Work request -
What is needed is an exact copy of the lines from the one containing "- 影响: LSP警告，不影响运行" through the last line of the entries below, both included.
*** Excerpted data ***
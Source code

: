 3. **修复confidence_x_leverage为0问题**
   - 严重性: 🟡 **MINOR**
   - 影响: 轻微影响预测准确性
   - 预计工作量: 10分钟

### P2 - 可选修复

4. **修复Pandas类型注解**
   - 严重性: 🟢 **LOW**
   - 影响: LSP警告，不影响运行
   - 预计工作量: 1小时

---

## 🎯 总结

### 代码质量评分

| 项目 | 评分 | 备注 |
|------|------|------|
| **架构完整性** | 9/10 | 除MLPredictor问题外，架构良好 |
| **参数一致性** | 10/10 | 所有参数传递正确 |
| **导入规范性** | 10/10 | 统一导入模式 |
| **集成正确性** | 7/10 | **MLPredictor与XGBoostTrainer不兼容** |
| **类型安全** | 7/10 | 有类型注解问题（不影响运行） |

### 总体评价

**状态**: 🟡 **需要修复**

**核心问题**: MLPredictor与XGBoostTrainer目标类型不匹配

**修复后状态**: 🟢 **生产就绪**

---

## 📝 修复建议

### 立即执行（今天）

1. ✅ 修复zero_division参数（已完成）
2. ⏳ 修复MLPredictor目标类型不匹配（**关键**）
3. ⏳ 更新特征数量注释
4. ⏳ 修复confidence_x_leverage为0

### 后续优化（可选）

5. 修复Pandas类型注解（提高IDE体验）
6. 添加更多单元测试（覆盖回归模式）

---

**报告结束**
*** End of Excerpted data ***
Exercise result -
   - 影响: LSP警告，不影响运行
   - 预计工作量: 1小时

---

## 🎯 总结

### 代码质量评分

| 项目 | 评分 | 备注 |
|------|------|------|
| **架构完整性** | 9/10 | 除MLPredictor问题外，架构良好 |
| **参数一致性** | 10/10 | 所有参数传递正确 |
| **导入规范性** | 10/10 | 统一导入模式 |
| **集成正确性** | 7/10 | **MLPredictor与XGBoostTrainer不兼容** |
| **类型安全** | 7/10 | 有类型注解问题（不影响运行） |

### 总体评价

**状态**: 🟡 **需要修复**

**核心问题**: MLPredictor与XGBoostTrainer目标类型不匹配

**修复后状态**: 🟢 **生产就绪**

---

## 📝 修复建议

### 立即执行（今天）

1. ✅ 修复zero_division参数（已完成）
2. ⏳ 修复MLPredictor目标类型不匹配（**关键**）
3. ⏳ 更新特征数量注释
4. ⏳ 修复confidence_x_leverage为0

### 后续优化（可选）

5. 修复Pandas类型注解（提高IDE体验）
6. 添加更多单元测试（覆盖回归模式）

---

**报告结束**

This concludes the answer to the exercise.